Start of EXERCISE MATERIALS

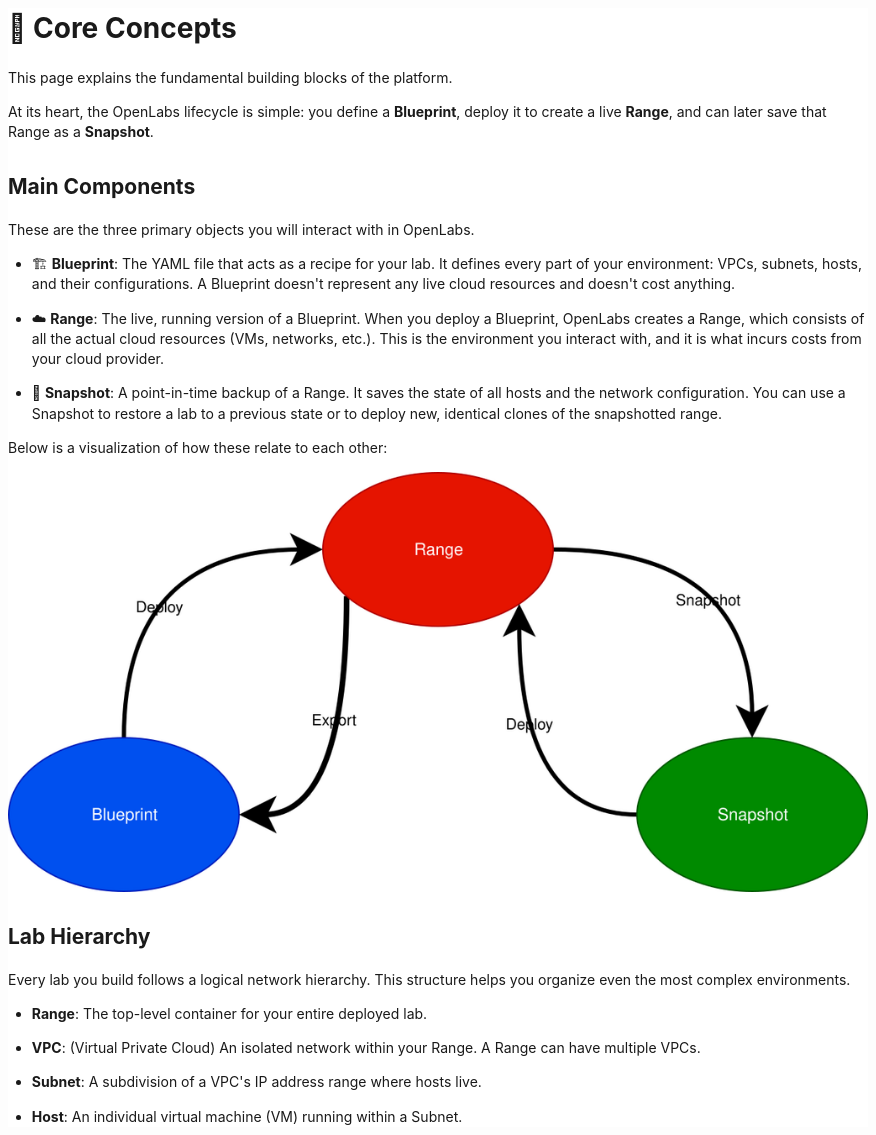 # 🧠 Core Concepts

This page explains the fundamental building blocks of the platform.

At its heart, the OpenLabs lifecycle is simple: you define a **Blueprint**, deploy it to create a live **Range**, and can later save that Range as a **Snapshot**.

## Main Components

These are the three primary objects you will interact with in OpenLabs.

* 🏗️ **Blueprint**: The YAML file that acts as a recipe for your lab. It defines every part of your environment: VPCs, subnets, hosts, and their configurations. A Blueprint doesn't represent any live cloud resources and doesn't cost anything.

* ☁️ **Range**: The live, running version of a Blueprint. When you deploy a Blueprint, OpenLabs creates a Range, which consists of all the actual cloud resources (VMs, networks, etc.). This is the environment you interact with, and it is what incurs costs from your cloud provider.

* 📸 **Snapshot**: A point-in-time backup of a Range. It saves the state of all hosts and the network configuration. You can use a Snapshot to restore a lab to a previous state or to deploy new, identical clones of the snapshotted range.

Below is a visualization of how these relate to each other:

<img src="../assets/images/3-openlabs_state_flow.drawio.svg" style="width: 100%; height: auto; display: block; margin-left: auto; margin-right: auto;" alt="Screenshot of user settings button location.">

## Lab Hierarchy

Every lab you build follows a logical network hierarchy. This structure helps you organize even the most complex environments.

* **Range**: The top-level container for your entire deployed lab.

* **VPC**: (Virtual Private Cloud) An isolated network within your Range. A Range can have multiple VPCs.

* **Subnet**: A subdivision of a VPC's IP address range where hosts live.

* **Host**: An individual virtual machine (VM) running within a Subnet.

End of EXERCISE MATERIALS

→ **WHAT IS BEING ASKED**
Repeat the records above exactly, without pictures.

→ **SOLUTION FOR THIS EXERCISE**
 # 🧠 Core Concepts

This page explains the fundamental building blocks of the platform.

At its heart, the OpenLabs lifecycle is simple: you define a **Blueprint**, deploy it to create a live **Range**, and can later save that Range as a **Snapshot**.

## Main Components

These are the three primary objects you will interact with in OpenLabs.

* 🏗️ **Blueprint**: The YAML file that acts as a recipe for your lab. It defines every part of your environment: VPCs, subnets, hosts, and their configurations. A Blueprint doesn't represent any live cloud resources and doesn't cost anything.

* ☁️ **Range**: The live, running version of a Blueprint. When you deploy a Blueprint, OpenLabs creates a Range, which consists of all the actual cloud resources (VMs, networks, etc.). This is the environment you interact with, and it is what incurs costs from your cloud provider.

* 📸 **Snapshot**: A point-in-time backup of a Range. It saves the state of all hosts and the network configuration. You can use a Snapshot to restore a lab to a previous state or to deploy new, identical clones of the snapshotted range.

Below is a visualization of how these relate to each other:

<img src="../assets/images/3-openlabs_state_flow.drawio.svg" style="width: 100%; height: auto; display: block; margin-left: auto; margin-right: auto;" alt="Screenshot of user settings button location.">

## Lab Hierarchy

Every lab you build follows a logical network hierarchy. This structure helps you organize even the most complex environments.

* **Range**: The top-level container for your entire deployed lab.

* **VPC**: (Virtual Private Cloud) An isolated network within your Range. A Range can have multiple VPCs.

* **Subnet**: A subdivision of a VPC's IP address range where hosts live.

* **Host**: An individual virtual machine (VM) running within a Subnet.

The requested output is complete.